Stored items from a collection
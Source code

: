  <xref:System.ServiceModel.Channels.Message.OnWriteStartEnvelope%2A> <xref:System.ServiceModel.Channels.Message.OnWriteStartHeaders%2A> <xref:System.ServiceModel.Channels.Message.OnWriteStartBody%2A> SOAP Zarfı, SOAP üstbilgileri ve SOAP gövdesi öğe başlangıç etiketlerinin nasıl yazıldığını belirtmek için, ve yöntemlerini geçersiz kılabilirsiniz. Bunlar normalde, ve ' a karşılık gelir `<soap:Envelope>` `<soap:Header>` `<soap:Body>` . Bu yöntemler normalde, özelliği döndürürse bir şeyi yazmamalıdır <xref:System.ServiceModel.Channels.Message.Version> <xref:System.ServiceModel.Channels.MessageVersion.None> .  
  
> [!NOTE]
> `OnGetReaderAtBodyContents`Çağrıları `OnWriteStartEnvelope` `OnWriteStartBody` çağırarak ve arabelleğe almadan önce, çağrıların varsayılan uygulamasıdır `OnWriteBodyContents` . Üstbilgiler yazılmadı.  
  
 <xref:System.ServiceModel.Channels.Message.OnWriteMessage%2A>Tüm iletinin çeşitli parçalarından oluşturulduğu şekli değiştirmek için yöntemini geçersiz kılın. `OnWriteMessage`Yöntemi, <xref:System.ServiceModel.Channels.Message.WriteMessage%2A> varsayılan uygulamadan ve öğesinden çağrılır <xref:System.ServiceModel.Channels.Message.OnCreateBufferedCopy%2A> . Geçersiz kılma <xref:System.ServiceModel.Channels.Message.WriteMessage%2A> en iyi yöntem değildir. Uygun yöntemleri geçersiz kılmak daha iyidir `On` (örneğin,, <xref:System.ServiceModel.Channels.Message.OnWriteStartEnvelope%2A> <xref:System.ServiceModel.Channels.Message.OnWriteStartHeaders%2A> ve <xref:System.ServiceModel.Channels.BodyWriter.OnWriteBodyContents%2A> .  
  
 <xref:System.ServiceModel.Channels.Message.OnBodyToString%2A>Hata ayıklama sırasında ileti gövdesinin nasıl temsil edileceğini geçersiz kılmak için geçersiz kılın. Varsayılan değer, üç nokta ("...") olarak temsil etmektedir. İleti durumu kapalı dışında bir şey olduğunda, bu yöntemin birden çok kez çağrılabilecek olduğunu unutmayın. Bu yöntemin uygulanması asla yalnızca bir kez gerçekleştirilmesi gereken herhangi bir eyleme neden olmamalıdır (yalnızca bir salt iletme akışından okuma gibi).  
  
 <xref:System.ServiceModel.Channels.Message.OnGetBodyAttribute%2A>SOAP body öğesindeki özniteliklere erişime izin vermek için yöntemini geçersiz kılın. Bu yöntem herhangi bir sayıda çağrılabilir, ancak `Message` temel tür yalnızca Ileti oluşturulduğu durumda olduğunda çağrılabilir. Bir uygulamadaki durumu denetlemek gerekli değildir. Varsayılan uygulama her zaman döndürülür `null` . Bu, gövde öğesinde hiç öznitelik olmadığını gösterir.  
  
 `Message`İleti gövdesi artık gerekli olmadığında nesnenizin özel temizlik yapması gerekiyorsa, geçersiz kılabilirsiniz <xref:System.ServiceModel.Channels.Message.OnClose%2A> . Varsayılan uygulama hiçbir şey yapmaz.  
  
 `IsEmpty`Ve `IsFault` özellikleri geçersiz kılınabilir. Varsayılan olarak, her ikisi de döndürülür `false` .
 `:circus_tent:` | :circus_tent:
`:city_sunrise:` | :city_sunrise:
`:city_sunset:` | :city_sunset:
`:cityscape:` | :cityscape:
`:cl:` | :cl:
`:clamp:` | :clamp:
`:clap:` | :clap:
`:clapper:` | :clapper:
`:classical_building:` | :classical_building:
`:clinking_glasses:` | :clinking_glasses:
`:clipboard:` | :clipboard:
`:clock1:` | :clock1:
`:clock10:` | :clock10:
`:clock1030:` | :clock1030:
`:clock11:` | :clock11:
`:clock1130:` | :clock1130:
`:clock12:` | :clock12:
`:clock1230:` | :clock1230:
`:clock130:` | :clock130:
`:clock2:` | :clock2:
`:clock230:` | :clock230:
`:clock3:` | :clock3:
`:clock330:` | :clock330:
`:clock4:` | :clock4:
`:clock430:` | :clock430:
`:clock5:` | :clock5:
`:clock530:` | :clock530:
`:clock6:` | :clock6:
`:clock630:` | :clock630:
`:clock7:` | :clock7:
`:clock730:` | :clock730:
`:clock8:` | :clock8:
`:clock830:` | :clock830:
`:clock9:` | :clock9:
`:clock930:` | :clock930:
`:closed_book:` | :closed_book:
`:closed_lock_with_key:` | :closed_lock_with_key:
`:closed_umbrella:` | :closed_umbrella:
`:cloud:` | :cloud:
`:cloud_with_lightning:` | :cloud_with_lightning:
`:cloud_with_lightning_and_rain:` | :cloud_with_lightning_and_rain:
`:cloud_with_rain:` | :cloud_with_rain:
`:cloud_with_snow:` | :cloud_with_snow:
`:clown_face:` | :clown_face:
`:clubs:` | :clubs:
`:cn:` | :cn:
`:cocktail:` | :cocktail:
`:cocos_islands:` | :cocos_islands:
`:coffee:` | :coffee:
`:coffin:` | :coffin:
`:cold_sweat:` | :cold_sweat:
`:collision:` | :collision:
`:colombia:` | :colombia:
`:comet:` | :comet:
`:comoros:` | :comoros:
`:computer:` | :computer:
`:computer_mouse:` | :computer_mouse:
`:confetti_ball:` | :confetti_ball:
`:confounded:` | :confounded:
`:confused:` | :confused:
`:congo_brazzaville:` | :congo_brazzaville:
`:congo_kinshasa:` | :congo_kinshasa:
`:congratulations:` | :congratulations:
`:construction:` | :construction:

### EXERCISE INSTRUCTIONS
Locate the word "herhangi" in the entries, and copy every line where it is found.

### SOLUTION TO THE PROBLEM
 <xref:System.ServiceModel.Channels.Message.OnBodyToString%2A>Hata ayıklama sırasında ileti gövdesinin nasıl temsil edileceğini geçersiz kılmak için geçersiz kılın. Varsayılan değer, üç nokta ("...") olarak temsil etmektedir. İleti durumu kapalı dışında bir şey olduğunda, bu yöntemin birden çok kez çağrılabilecek olduğunu unutmayın. Bu yöntemin uygulanması asla yalnızca bir kez gerçekleştirilmesi gereken herhangi bir eyleme neden olmamalıdır (yalnızca bir salt iletme akışından okuma gibi).  
 <xref:System.ServiceModel.Channels.Message.OnGetBodyAttribute%2A>SOAP body öğesindeki özniteliklere erişime izin vermek için yöntemini geçersiz kılın. Bu yöntem herhangi bir sayıda çağrılabilir, ancak `Message` temel tür yalnızca Ileti oluşturulduğu durumda olduğunda çağrılabilir. Bir uygulamadaki durumu denetlemek gerekli değildir. Varsayılan uygulama her zaman döndürülür `null` . Bu, gövde öğesinde hiç öznitelik olmadığını gösterir.  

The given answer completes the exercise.